First Baptist Church in Heathsville Saturday was the site of the annual commemoration of Robert Carter III’s 1791 Deed of Emancipation.
Sheila Arnold Jones, chief executive officer of “History’s Alive!” portrayed the story of Carter slave “Sarah,” who was set free in 1793, but continued to serve the family while she waited for her children to be freed.
Regina Baylor, a descendant of the Wilson and Gaskins slave families of Carter’s plantations, said she owed her professional success as a school principal to Carter, who stood firm against ridicule and legal challenges to set his slaves free.

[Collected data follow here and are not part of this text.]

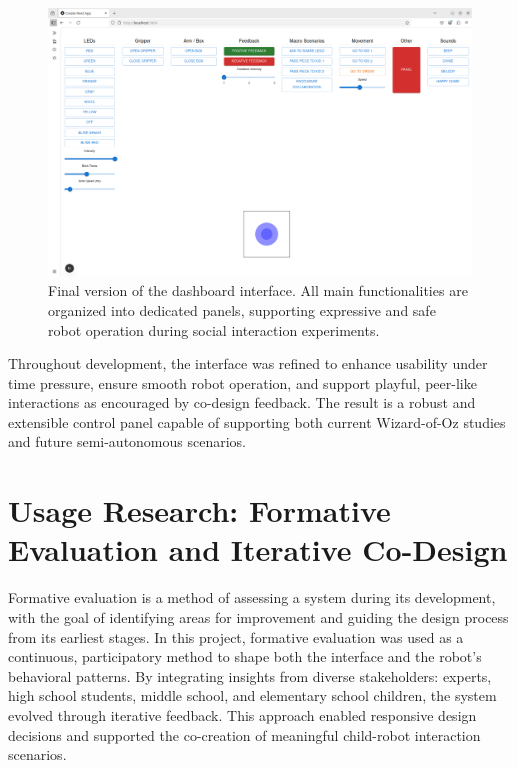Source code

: \documentclass[a4paper]{usiinfbachelorproject}
\begin{document}
\begin{figure}[H]
    \centering
    \includegraphics[width=\linewidth]{figures/dashboard_v3.png}
    \caption{Final version of the dashboard interface. All main functionalities are organized into dedicated panels, supporting expressive and safe robot operation during social interaction experiments.}
    \label{fig:dashboard-v3-desc}
\end{figure}

Throughout development, the interface was refined to enhance usability under time pressure, ensure smooth robot operation, and support playful, peer-like interactions as encouraged by co-design feedback.
The result is a robust and extensible control panel capable of supporting both current Wizard-of-Oz studies and future semi-autonomous scenarios.

\section{\textbf{Usage Research: Formative Evaluation and Iterative Co-Design}}\label{sec:evaluation}
Formative evaluation is a method of assessing a system during its development, with the goal of identifying areas for improvement and guiding the design process from its earliest stages.
In this project, formative evaluation was used as a continuous, participatory method to shape both the interface and the robot's behavioral patterns.
By integrating insights from diverse stakeholders: experts, high school students, middle school, and elementary school children, the system evolved through iterative feedback.
This approach enabled responsive design decisions and supported the co-creation of meaningful child-robot interaction scenarios.
\end{document}
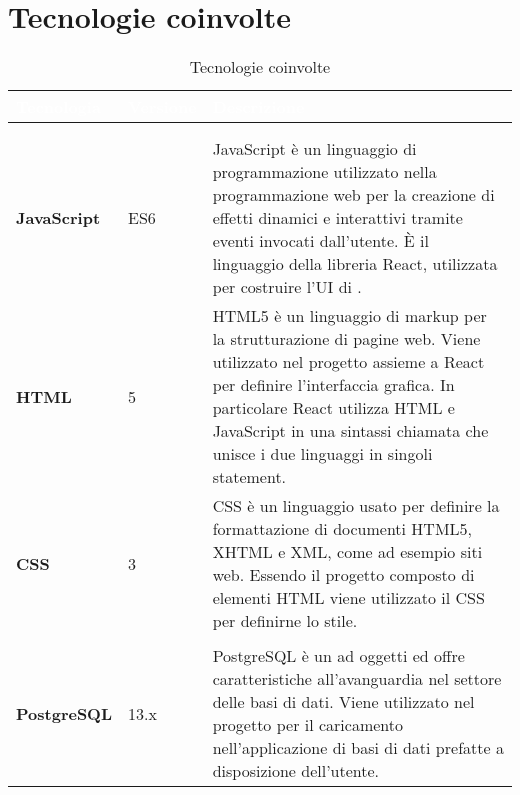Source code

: \section{Tecnologie coinvolte}

{
\setlength\arrayrulewidth{0.95pt}
\renewcommand{\arraystretch}{1.5}
\begin{longtable}{C{3cm} C{2cm} C{10cm}}

\textcolor{white}{\textbf{Tecnologia}}&
\textcolor{white}{\textbf{Versione}}&
\textcolor{white}{\textbf{Descrizione}} \\
\endfirsthead
{}\\
\endfoot
{}\caption{Tecnologie coinvolte}
\endlastfoot
	
 \\

	\textbf{JavaScript} & 
	ES6 &
	JavaScript è un linguaggio di programmazione utilizzato nella programmazione web per la creazione di effetti dinamici e interattivi tramite eventi invocati dall'utente. È il linguaggio della libreria React, utilizzata per costruire l'UI di \NomeProgetto{}.\\

	\textbf{HTML} &
	5 &
	HTML5 è un linguaggio di markup per la strutturazione di pagine web. Viene utilizzato nel progetto \NomeProgetto{} assieme a React per definire l'interfaccia grafica. In particolare React utilizza HTML e JavaScript in una sintassi chiamata  che unisce i due linguaggi in singoli statement.\\
	
	\textbf{CSS} &
	3 & 
	CSS è un linguaggio usato per definire la formattazione di documenti HTML5, XHTML e XML, come ad esempio siti web.
Essendo il progetto \NomeProgetto{} composto di elementi HTML viene utilizzato il CSS per definirne lo stile. \\
	
 \\

	\textbf{PostgreSQL} & 
	13.x &
	PostgreSQL è un  ad oggetti ed offre caratteristiche all'avanguardia nel settore delle basi di dati. Viene utilizzato nel progetto per il caricamento nell'applicazione di basi di dati prefatte a disposizione dell'utente. \\
 

\end{longtable}}
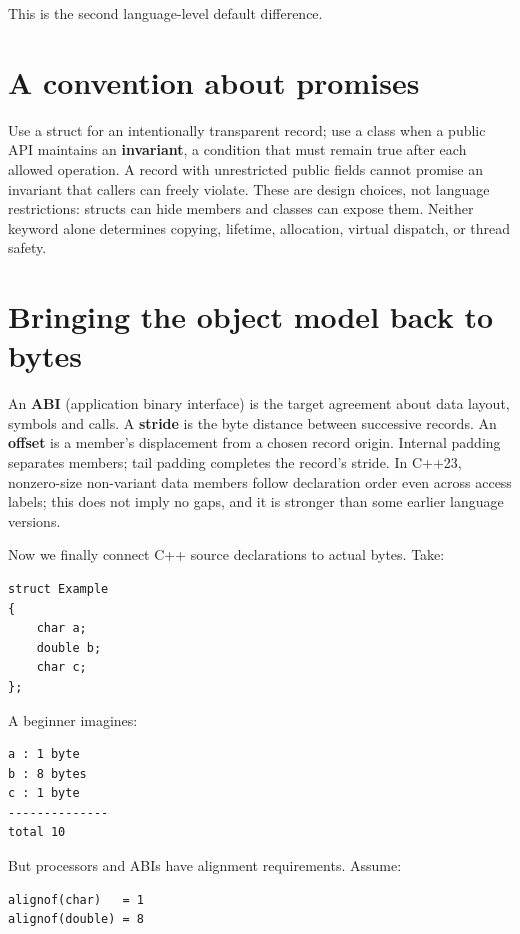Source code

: This is the second language-level default difference.

\section{A convention about promises}\label{05-engine-i-ch003-a-convention-about-promises}

Use a struct for an intentionally transparent record; use a class when a public API maintains an \textbf{invariant}, a condition that must remain true after each allowed operation. A record with unrestricted public fields cannot promise an invariant that callers can freely violate. These are design choices, not language restrictions: structs can hide members and classes can expose them. Neither keyword alone determines copying, lifetime, allocation, virtual dispatch, or thread safety.

\section{Bringing the object model back to bytes}\label{05-engine-i-ch003-bringing-the-object-model-back-to-bytes}

An \textbf{ABI} (application binary interface) is the target agreement about data layout, symbols and calls. A \textbf{stride} is the byte distance between successive records. An \textbf{offset} is a member's displacement from a chosen record origin. Internal padding separates members; tail padding completes the record's stride. In C++23, nonzero-size non-variant data members follow declaration order even across access labels; this does not imply no gaps, and it is stronger than some earlier language versions.

Now we finally connect C++ source declarations to actual bytes. Take:

\begin{verbatim}
struct Example
{
    char a;
    double b;
    char c;
};
\end{verbatim}

A beginner imagines:

\begin{verbatim}
a : 1 byte
b : 8 bytes
c : 1 byte
--------------
total 10
\end{verbatim}

But processors and ABIs have alignment requirements. Assume:

\begin{verbatim}
alignof(char)   = 1
alignof(double) = 8
\end{verbatim}


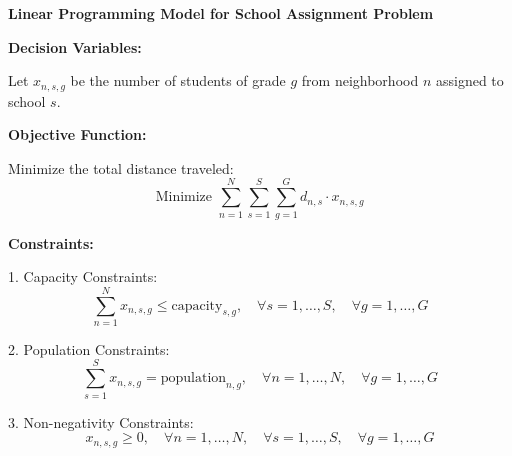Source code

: \documentclass{article}
\begin{document}
\textbf{Linear Programming Model for School Assignment Problem}

\textbf{Decision Variables:}

Let \( x_{n,s,g} \) be the number of students of grade \( g \) from neighborhood \( n \) assigned to school \( s \).

\textbf{Objective Function:}

Minimize the total distance traveled:
\[
\text{Minimize } \sum_{n=1}^{N} \sum_{s=1}^{S} \sum_{g=1}^{G} d_{n,s} \cdot x_{n,s,g}
\]

\textbf{Constraints:}

1. Capacity Constraints:
\[
\sum_{n=1}^{N} x_{n,s,g} \leq \text{capacity}_{s,g}, \quad \forall s = 1, \ldots, S, \quad \forall g = 1, \ldots, G
\]

2. Population Constraints:
\[
\sum_{s=1}^{S} x_{n,s,g} = \text{population}_{n,g}, \quad \forall n = 1, \ldots, N, \quad \forall g = 1, \ldots, G
\]

3. Non-negativity Constraints:
\[
x_{n,s,g} \geq 0, \quad \forall n = 1, \ldots, N, \quad \forall s = 1, \ldots, S, \quad \forall g = 1, \ldots, G
\]
\end{document}
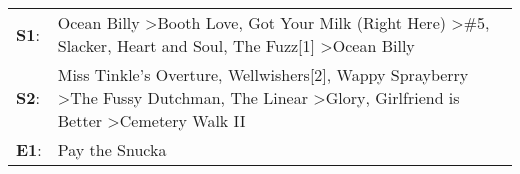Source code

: \begin{supertabular}{p{0.03\textwidth}p{0.92\textwidth}}
 \textbf{S1}:  &                              Ocean Billy\textsuperscript{} \textgreater \enspace Booth Love\textsuperscript{}, \enspace Got Your Milk (Right Here)\textsuperscript{} \textgreater \enspace \#5\textsuperscript{}, \enspace Slacker\textsuperscript{}, \enspace Heart and Soul\textsuperscript{}, \enspace The Fuzz[1]\textsuperscript{} \textgreater \enspace Ocean Billy\textsuperscript{}  \enspace  \\
 \textbf{S2}:  &  Miss Tinkle's Overture\textsuperscript{}, \enspace Wellwishers[2]\textsuperscript{}, \enspace Wappy Sprayberry\textsuperscript{} \textgreater \enspace The Fussy Dutchman\textsuperscript{}, \enspace The Linear\textsuperscript{} \textgreater \enspace Glory\textsuperscript{}, \enspace Girlfriend is Better\textsuperscript{} \textgreater \enspace Cemetery Walk II\textsuperscript{}  \enspace  \\
 \textbf{E1}:  &                                                                                                                                                                                                                                                                                                                                                            Pay the Snucka\textsuperscript{}  \enspace  \\
\end{supertabular}
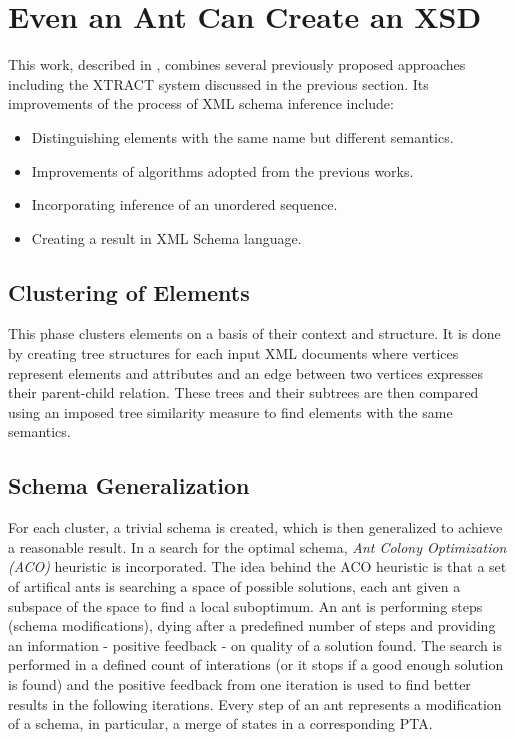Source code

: 
\section{Even an Ant Can Create an XSD} \label{section_even_an_ant_can_create_an_xsd}
This work, described in \cite{Vosta:2008:EAC:1802514.1802522}, combines several previously proposed approaches including the XTRACT system discussed in the previous section. Its improvements of the process of XML schema inference include:

\begin{itemize}
\item Distinguishing elements with the same name but different semantics.
\item Improvements of algorithms adopted from the previous works.
\item Incorporating inference of an unordered sequence.
\item Creating a result in XML Schema language.
\end{itemize}

\subsection{Clustering of Elements}
This phase clusters elements on a basis of their context and structure. It is done by creating tree structures for each input XML documents where vertices represent elements and attributes and an edge between two vertices expresses their parent-child relation. These trees and their subtrees are then compared using an imposed tree similarity measure to find elements with the same semantics.

\subsection{Schema Generalization}
For each cluster, a trivial schema is created, which is then generalized to achieve a reasonable result. In a search for the optimal schema, \emph{Ant Colony Optimization (ACO)} heuristic is incorporated. The idea behind the ACO heuristic is that a set of artifical ants is searching a space of possible solutions, each ant given a subspace of the space to find a local suboptimum. An ant 
is performing steps (schema modifications), dying after a predefined number of steps and providing an information - positive feedback - on quality of a solution found. The search is performed in a defined count of interations (or it stops if a good enough solution is found) and the positive feedback from one iteration is used to find better results in the following iterations. Every step of an ant represents a modification of a schema, in particular, a merge of states in a corresponding PTA.

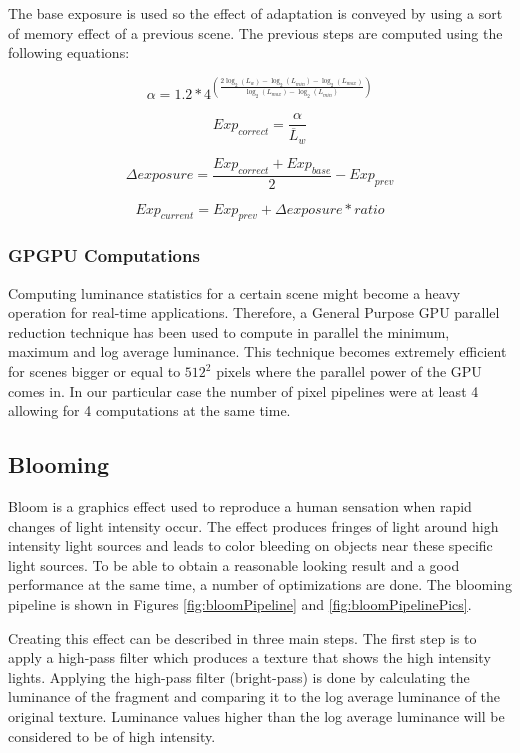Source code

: \documentclass[twocolumn,8pt]{article}
\begin{document}
The base exposure is used so the effect of adaptation is conveyed by using a sort of memory effect of a previous scene.
The previous steps are computed using the following equations:

\begin{equation}
\alpha = 1.2 * 4^{\left(\frac{2\log_2(L_w) - \log_2(L_{min}) - \log_2(L_{max})}{\log_2(L_{max}) - \log_2(L_{min})}\right)}
\end{equation}

\begin{equation}
Exp_{correct} = \frac{\alpha}{\overline{L}_w}
\end{equation}

\begin{equation}
\Delta exposure = \frac{Exp_{correct} + Exp_{base}}{2} - Exp_{prev}
\end{equation}

\begin{equation}
Exp_{current} = Exp_{prev} + \Delta exposure * ratio
\end{equation}

\subsubsection{GPGPU Computations}
Computing luminance statistics for a certain scene might become a heavy operation for real-time applications. Therefore, a General Purpose GPU parallel reduction technique has been used to compute in parallel the minimum, maximum and log average luminance. This technique becomes extremely efficient for scenes bigger or equal to $512^2$ pixels where the parallel power of the GPU comes in. In our particular case the number of pixel pipelines were at least 4 allowing for 4 computations at the same time.

\subsection{Blooming}
Bloom is a graphics effect used to reproduce a human sensation when rapid changes of light intensity occur. The effect produces fringes of light around high intensity light sources and leads to color bleeding on objects near these specific light sources. To be able to obtain a reasonable looking result and a good performance at the same time, a number of optimizations are done.  The blooming pipeline is shown in Figures \ref{fig:bloomPipeline} and \ref{fig:bloomPipelinePics}.

Creating this effect can be described in three main steps. The first step is to apply a high-pass filter which produces a texture that shows the high intensity lights. Applying the high-pass filter (bright-pass) is done by calculating the luminance of the fragment and comparing it to the log average luminance of the original texture. Luminance values higher than the log average luminance will be considered to be of high intensity.
\end{document}
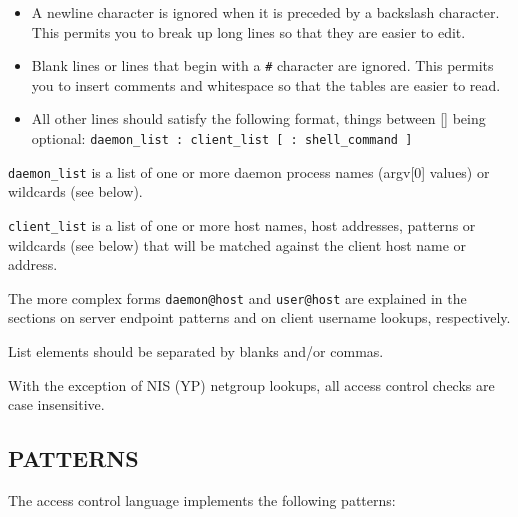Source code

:\documentclass[11pt,twoside,onecolumn]{book}
\begin{document}
\begin{itemize}

\item A newline character is ignored when it is preceded by a backslash
character. This permits you to break up long lines so that they are
easier to edit.

\item Blank lines or lines that begin with a {\tt \#} character are ignored.
This permits you to insert comments and whitespace so that the tables
are easier to read.

\item All other lines should satisfy the following format, things between []
being optional: {\tt daemon\_list : client\_list [ : shell\_command ] }

\end{itemize}

{\tt daemon\_list} is a list of one or more daemon process names
(argv[0] values) or wildcards (see below).  

{\tt client\_list} is a list
of one or more host names, host addresses, patterns or wildcards (see
below) that will be matched against the client host name or address.

The more complex forms {\tt daemon@host} and {\tt user@host} are
explained in the sections on server endpoint patterns and on client
username lookups, respectively.

List elements should be separated by blanks and/or commas.  

With the exception of NIS (YP) netgroup lookups, all access control
checks are case insensitive.

\subsection*{PATTERNS}

The access control language implements the following patterns:
\end{document}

Carter’s document “was presented to the District Court in Northumberland County in Virginia,” said Baylor. “In a Deed of Gift, Carter set out a plan for the gradual manumission of 452 enslaved people he owned on plantations in the Tidewater and Shenandoah. Carter declared that he had for some time past been convinced that ‘To retain them in slavery is contrary to the true principles of religion and justice, and that therefore it was my duty to manumit them.’”
Northern Neck Historical Society vice president the Rev. Charles Sydnor presided over the ceremony. Music was provided by the First Baptist Church choir. The event was sponsored by the Northern Neck Historical Society, Foundation for Historic Christ Church, Mary Ball Washington Museum and Library and First Baptist Church.